About this exercise — Wherever the listing holds a picture, leave it out, and copy the remainder exactly.

Information supplied —
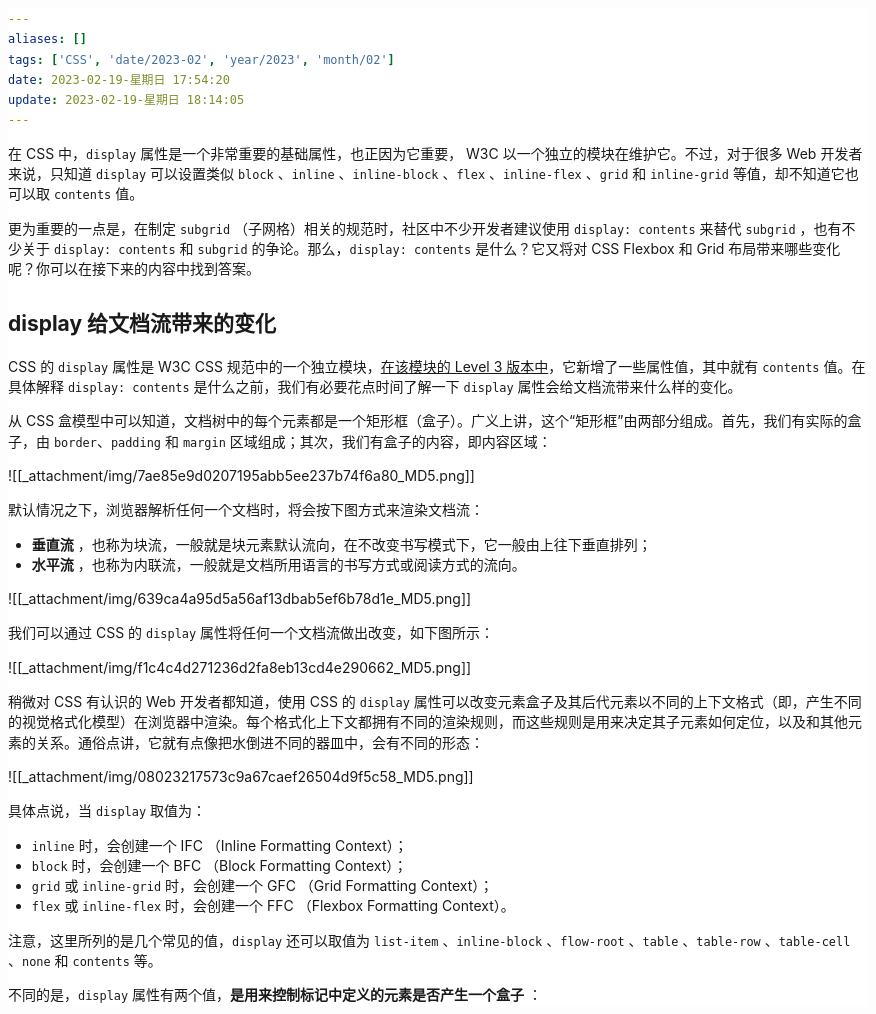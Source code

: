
 ```yaml
---
aliases: []
tags: ['CSS', 'date/2023-02', 'year/2023', 'month/02']
date: 2023-02-19-星期日 17:54:20
update: 2023-02-19-星期日 18:14:05
---
```


在 CSS 中，`display` 属性是一个非常重要的基础属性，也正因为它重要， W3C 以一个独立的模块在维护它。不过，对于很多 Web 开发者来说，只知道 `display` 可以设置类似 `block` 、`inline` 、`inline-block` 、`flex` 、`inline-flex` 、`grid` 和 `inline-grid` 等值，却不知道它也可以取 `contents` 值。

更为重要的一点是，在制定 `subgrid` （子网格）相关的规范时，社区中不少开发者建议使用 `display: contents` 来替代 `subgrid` ，也有不少关于 `display: contents` 和 `subgrid` 的争论。那么，`display: contents` 是什么？它又将对 CSS Flexbox 和 Grid 布局带来哪些变化呢？你可以在接下来的内容中找到答案。

## display 给文档流带来的变化

CSS 的 `display` 属性是 W3C CSS 规范中的一个独立模块，[在该模块的 Level 3 版本中](https://www.w3.org/TR/css-display-3/#box-generation)，它新增了一些属性值，其中就有 `contents` 值。在具体解释 `display: contents` 是什么之前，我们有必要花点时间了解一下 `display` 属性会给文档流带来什么样的变化。

从 CSS 盒模型中可以知道，文档树中的每个元素都是一个矩形框（盒子）。广义上讲，这个“矩形框”由两部分组成。首先，我们有实际的盒子，由 `border`、`padding` 和 `margin` 区域组成；其次，我们有盒子的内容，即内容区域：

![[_attachment/img/7ae85e9d0207195abb5ee237b74f6a80_MD5.png]]

默认情况之下，浏览器解析任何一个文档时，将会按下图方式来渲染文档流：

- **垂直流** ，也称为块流，一般就是块元素默认流向，在不改变书写模式下，它一般由上往下垂直排列；
- **水平流** ，也称为内联流，一般就是文档所用语言的书写方式或阅读方式的流向。

![[_attachment/img/639ca4a95d5a56af13dbab5ef6b78d1e_MD5.png]]

我们可以通过 CSS 的 `display` 属性将任何一个文档流做出改变，如下图所示：

![[_attachment/img/f1c4c4d271236d2fa8eb13cd4e290662_MD5.png]]

稍微对 CSS 有认识的 Web 开发者都知道，使用 CSS 的 `display` 属性可以改变元素盒子及其后代元素以不同的上下文格式（即，产生不同的视觉格式化模型）在浏览器中渲染。每个格式化上下文都拥有不同的渲染规则，而这些规则是用来决定其子元素如何定位，以及和其他元素的关系。通俗点讲，它就有点像把水倒进不同的器皿中，会有不同的形态：

![[_attachment/img/08023217573c9a67caef26504d9f5c58_MD5.png]]

具体点说，当 `display` 取值为：

- `inline` 时，会创建一个 IFC （Inline Formatting Context）；
- `block` 时，会创建一个 BFC （Block Formatting Context）；
- `grid` 或 `inline-grid` 时，会创建一个 GFC （Grid Formatting Context）；
- `flex` 或 `inline-flex` 时，会创建一个 FFC （Flexbox Formatting Context）。

注意，这里所列的是几个常见的值，`display` 还可以取值为 `list-item` 、`inline-block` 、`flow-root` 、`table` 、`table-row` 、`table-cell` 、`none` 和 `contents` 等。

不同的是，`display` 属性有两个值，**是用来控制标记中定义的元素是否产生一个盒子** ：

Output below —
Source code

:
 ```yaml
---
aliases: []
tags: ['CSS', 'date/2023-02', 'year/2023', 'month/02']
date: 2023-02-19-星期日 17:54:20
update: 2023-02-19-星期日 18:14:05
---
```


在 CSS 中，`display` 属性是一个非常重要的基础属性，也正因为它重要， W3C 以一个独立的模块在维护它。不过，对于很多 Web 开发者来说，只知道 `display` 可以设置类似 `block` 、`inline` 、`inline-block` 、`flex` 、`inline-flex` 、`grid` 和 `inline-grid` 等值，却不知道它也可以取 `contents` 值。

更为重要的一点是，在制定 `subgrid` （子网格）相关的规范时，社区中不少开发者建议使用 `display: contents` 来替代 `subgrid` ，也有不少关于 `display: contents` 和 `subgrid` 的争论。那么，`display: contents` 是什么？它又将对 CSS Flexbox 和 Grid 布局带来哪些变化呢？你可以在接下来的内容中找到答案。

## display 给文档流带来的变化

CSS 的 `display` 属性是 W3C CSS 规范中的一个独立模块，[在该模块的 Level 3 版本中](https://www.w3.org/TR/css-display-3/#box-generation)，它新增了一些属性值，其中就有 `contents` 值。在具体解释 `display: contents` 是什么之前，我们有必要花点时间了解一下 `display` 属性会给文档流带来什么样的变化。

从 CSS 盒模型中可以知道，文档树中的每个元素都是一个矩形框（盒子）。广义上讲，这个“矩形框”由两部分组成。首先，我们有实际的盒子，由 `border`、`padding` 和 `margin` 区域组成；其次，我们有盒子的内容，即内容区域：

![[_attachment/img/7ae85e9d0207195abb5ee237b74f6a80_MD5.png]]

默认情况之下，浏览器解析任何一个文档时，将会按下图方式来渲染文档流：

- **垂直流** ，也称为块流，一般就是块元素默认流向，在不改变书写模式下，它一般由上往下垂直排列；
- **水平流** ，也称为内联流，一般就是文档所用语言的书写方式或阅读方式的流向。

![[_attachment/img/639ca4a95d5a56af13dbab5ef6b78d1e_MD5.png]]

我们可以通过 CSS 的 `display` 属性将任何一个文档流做出改变，如下图所示：

![[_attachment/img/f1c4c4d271236d2fa8eb13cd4e290662_MD5.png]]

稍微对 CSS 有认识的 Web 开发者都知道，使用 CSS 的 `display` 属性可以改变元素盒子及其后代元素以不同的上下文格式（即，产生不同的视觉格式化模型）在浏览器中渲染。每个格式化上下文都拥有不同的渲染规则，而这些规则是用来决定其子元素如何定位，以及和其他元素的关系。通俗点讲，它就有点像把水倒进不同的器皿中，会有不同的形态：

![[_attachment/img/08023217573c9a67caef26504d9f5c58_MD5.png]]

具体点说，当 `display` 取值为：

- `inline` 时，会创建一个 IFC （Inline Formatting Context）；
- `block` 时，会创建一个 BFC （Block Formatting Context）；
- `grid` 或 `inline-grid` 时，会创建一个 GFC （Grid Formatting Context）；
- `flex` 或 `inline-flex` 时，会创建一个 FFC （Flexbox Formatting Context）。

注意，这里所列的是几个常见的值，`display` 还可以取值为 `list-item` 、`inline-block` 、`flow-root` 、`table` 、`table-row` 、`table-cell` 、`none` 和 `contents` 等。

不同的是，`display` 属性有两个值，**是用来控制标记中定义的元素是否产生一个盒子** ：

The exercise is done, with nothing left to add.